I Ryu/Visual China Group/Getty Images
A Microsoft sign is seen at its headquarters in Seattle, Washington on March 19, 2023.
new york
CNN
—
Thanks to new artificial intelligence technology from Microsoft, the Mona Lisa can now do more than just smile.
Last week, Microsoft researchers detailed a new AI model they developed that can take a still image of a face and an audio clip of a person speaking and automatically create a realistic video of that person speaking. . This video can be created from photorealistic faces as well as cartoons and artwork, with convincing lip sync and natural facial and head movements.
In one demo video, researchers showed an animated Mona Lisa reciting a comedic rap by actor Anne Hathaway.

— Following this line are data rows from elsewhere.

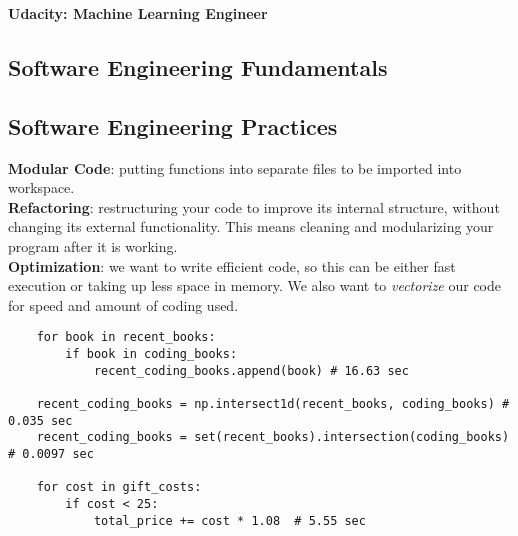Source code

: \documentclass[11pt, a4paper]{article}
\begin{document}
	\begin{titlepage}
		\begin{center} \Huge \textbf{Udacity: Machine Learning Engineer} \end{center}
		\tableofcontents
		\newpage
	\end{titlepage}

	\begin{spacing}{1.1}
	\section{Software Engineering Fundamentals}
	\subsection{Software Engineering Practices}
	\textbf{Modular Code}: putting functions into separate files to be imported into workspace. \vspace*{2mm}\\
	\textbf{Refactoring}: restructuring your code to improve its internal structure, without changing its external functionality. This means cleaning and modularizing your program after it is working. \vspace*{2mm}\\
	\textbf{Optimization}: we want to write efficient code, so this can be either fast execution or taking up less space in memory. We also want to \textit{vectorize} our code for speed and amount of coding used.
	\begin{lstlisting}
	for book in recent_books:
		if book in coding_books:
			recent_coding_books.append(book) # 16.63 sec
			
	recent_coding_books = np.intersect1d(recent_books, coding_books) # 0.035 sec
	recent_coding_books = set(recent_books).intersection(coding_books) # 0.0097 sec
	
	for cost in gift_costs:
		if cost < 25:
			total_price += cost * 1.08  # 5.55 sec
			

\end{lstlisting}
\end{spacing}
\end{document}
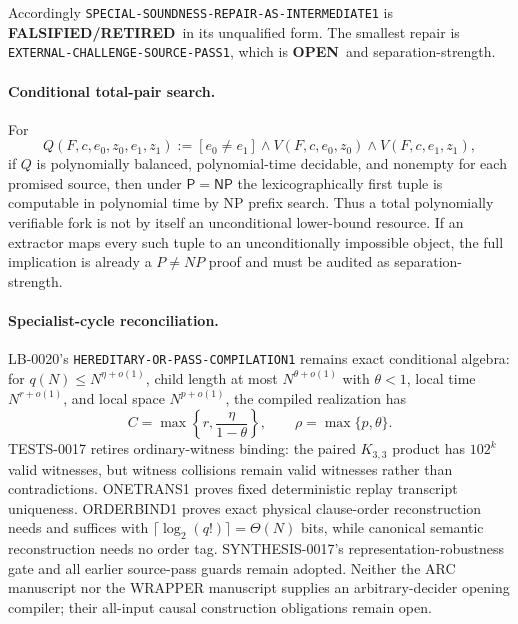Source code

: \documentclass[11pt]{article}
\newcommand{\statusopen}{\textcolor{openstatus}{\textbf{OPEN}}}
\newcommand{\statusretired}{\textcolor{retired}{\textbf{FALSIFIED/RETIRED}}}
\begin{document}
Accordingly \texttt{SPECIAL-SOUNDNESS-REPAIR-AS-INTERMEDIATE1} is
\statusretired\ in its unqualified form.  The smallest repair is
\texttt{EXTERNAL-CHALLENGE-SOURCE-PASS1}, which is \statusopen\ and
separation-strength.

\paragraph{Conditional total-pair search.}
For
\[
 Q(F,c,e_0,z_0,e_1,z_1):=[e_0\ne e_1]\wedge
 V(F,c,e_0,z_0)\wedge V(F,c,e_1,z_1),
\]
if $Q$ is polynomially balanced, polynomial-time decidable, and nonempty for
each promised source, then under $\mathsf P=\mathsf{NP}$ the
lexicographically first tuple is computable in polynomial time by NP prefix
search.  Thus a total polynomially verifiable fork is not by itself an
unconditional lower-bound resource.  If an extractor maps every such tuple to
an unconditionally impossible object, the full implication is already a
$P\ne NP$ proof and must be audited as separation-strength.

\paragraph{Specialist-cycle reconciliation.}
LB-0020's \texttt{HEREDITARY-OR-PASS-COMPILATION1} remains exact conditional
algebra: for $q(N)\le N^{\eta+o(1)}$, child length at most
$N^{\theta+o(1)}$ with $\theta<1$, local time $N^{r+o(1)}$, and local space
$N^{p+o(1)}$, the compiled realization has
\[
 C=\max\left\{r,\frac{\eta}{1-\theta}\right\},
 \qquad \rho=\max\{p,\theta\}.
\]
TESTS-0017 retires ordinary-witness binding: the paired $K_{3,3}$ product has
$102^k$ valid witnesses, but witness collisions remain valid witnesses rather
than contradictions.  ONETRANS1 proves fixed deterministic replay transcript
uniqueness.  ORDERBIND1 proves exact physical clause-order reconstruction
needs and suffices with $\lceil\log_2(q!)\rceil=\Theta(N)$ bits, while
canonical semantic reconstruction needs no order tag.  SYNTHESIS-0017's
representation-robustness gate and all earlier source-pass guards remain
adopted.  Neither the ARC manuscript  nor the WRAPPER
manuscript  supplies an arbitrary-decider opening compiler;
their all-input causal construction obligations remain open.
\end{document}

The output from the AI model, called VASA-1, is both interesting and a bit jarring in its realism. Microsoft said the technology could be used in education, “improving accessibility for individuals with communication difficulties,” or even creating virtual companions for humans. However, it is also easy to see how this tool could be misused and used to impersonate a real person.
This is a concern that extends beyond Microsoft. As more tools emerge to create convincing AI-generated images, videos and audio, experts worry that their misuse could lead to new forms of misinformation. Others fear the technology could further disrupt creative industries, from film to advertising.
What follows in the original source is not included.